**EXERCISE DIRECTIONS:**
Copy every line from the records below that carries the word "time".

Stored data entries
○ ○ ○ ○ ○
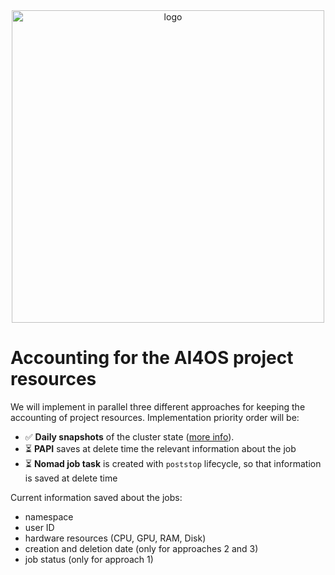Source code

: <div align="center">
  <img src="https://ai4eosc.eu/wp-content/uploads/sites/10/2022/09/horizontal-transparent.png" alt="logo" width="500"/>
</div>


# Accounting for the AI4OS project resources

We will implement in parallel three different approaches for keeping the accounting of
project resources. Implementation priority order will be:

* :white_check_mark: **Daily snapshots** of the cluster state ([more info](./snapshots/README.md)).
* :hourglass_flowing_sand: **PAPI** saves at delete time the relevant information about the job
* :hourglass_flowing_sand: **Nomad job task** is created with `poststop` lifecycle, so that information is saved at delete time

Current information saved about the jobs:
* namespace
* user ID
* hardware resources (CPU, GPU, RAM, Disk)
* creation and deletion date (only for approaches 2 and 3)
* job status (only for approach 1)
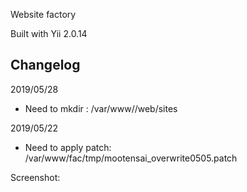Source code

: Website factory


Built with Yii 2.0.14

Changelog
------------
2019/05/28
- Need to mkdir : /var/www/<site>/web/sites

2019/05/22
- Need to apply patch:
/var/www/fac/tmp/mootensai_overwrite0505.patch


Screenshot:

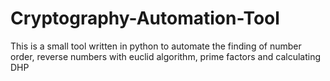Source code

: # Cryptography-Automation-Tool
This is a small tool written in python to automate the finding of number order, reverse numbers with euclid algorithm, prime factors and calculating DHP
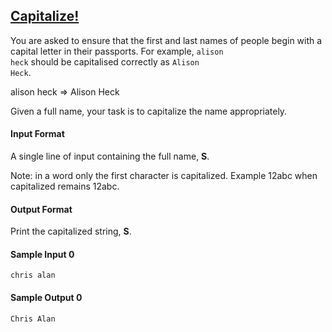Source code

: ## **[Capitalize!](https://www.hackerrank.com/challenges/capitalize)** 

You are asked to ensure that the first and last names of people begin with a capital letter in their passports. 
For example, <code>alison heck</code> should be capitalised correctly as <code>Alison Heck</code>.

alison heck => Alison Heck

Given a full name, your task is to capitalize the name appropriately.

#### Input Format

A single line of input containing the full name, **S**.

Note: in a word only the first character is capitalized. Example 12abc when capitalized remains 12abc.

#### Output Format

Print the capitalized string, **S**.

#### Sample Input 0
`chris alan`

#### Sample Output 0  
`Chris Alan`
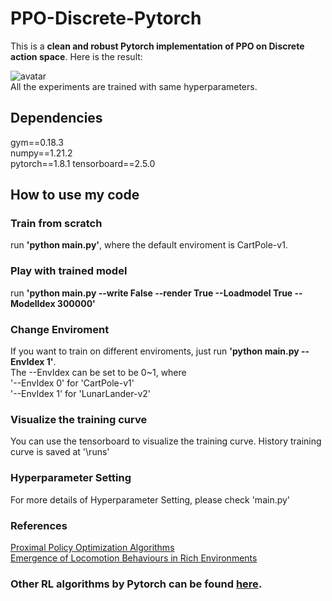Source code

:# PPO-Discrete-Pytorch
This is a **clean and robust Pytorch implementation of PPO on Discrete action space**. Here is the result:  
  
![avatar](https://github.com/XinJingHao/PPO-Discrete-Pytorch/blob/main/result.jpg)  
All the experiments are trained with same hyperparameters.

## Dependencies
gym==0.18.3  
numpy==1.21.2  
pytorch==1.8.1 
tensorboard==2.5.0 

## How to use my code
### Train from scratch
run **'python main.py'**, where the default enviroment is CartPole-v1.  
### Play with trained model
run **'python main.py --write False --render True --Loadmodel True --ModelIdex 300000'**  
### Change Enviroment
If you want to train on different enviroments, just run **'python main.py --EnvIdex 1'**.  
The --EnvIdex can be set to be 0~1, where   
'--EnvIdex 0' for 'CartPole-v1'  
'--EnvIdex 1' for 'LunarLander-v2'   
### Visualize the training curve
You can use the tensorboard to visualize the training curve. History training curve is saved at '\runs'
### Hyperparameter Setting
For more details of Hyperparameter Setting, please check 'main.py'
### References
[Proximal Policy Optimization Algorithms](https://arxiv.org/pdf/1707.06347.pdf)  
[Emergence of Locomotion Behaviours in Rich Environments](https://arxiv.org/pdf/1707.02286.pdf)

### Other RL algorithms by Pytorch can be found [here](https://github.com/XinJingHao/RL-Algorithms-by-Pytorch).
○ ○ ○ ○ ○
**RESPONSE TO THE TASK:**
* :hourglass_flowing_sand: **PAPI** saves at delete time the relevant information about the job
* :hourglass_flowing_sand: **Nomad job task** is created with `poststop` lifecycle, so that information is saved at delete time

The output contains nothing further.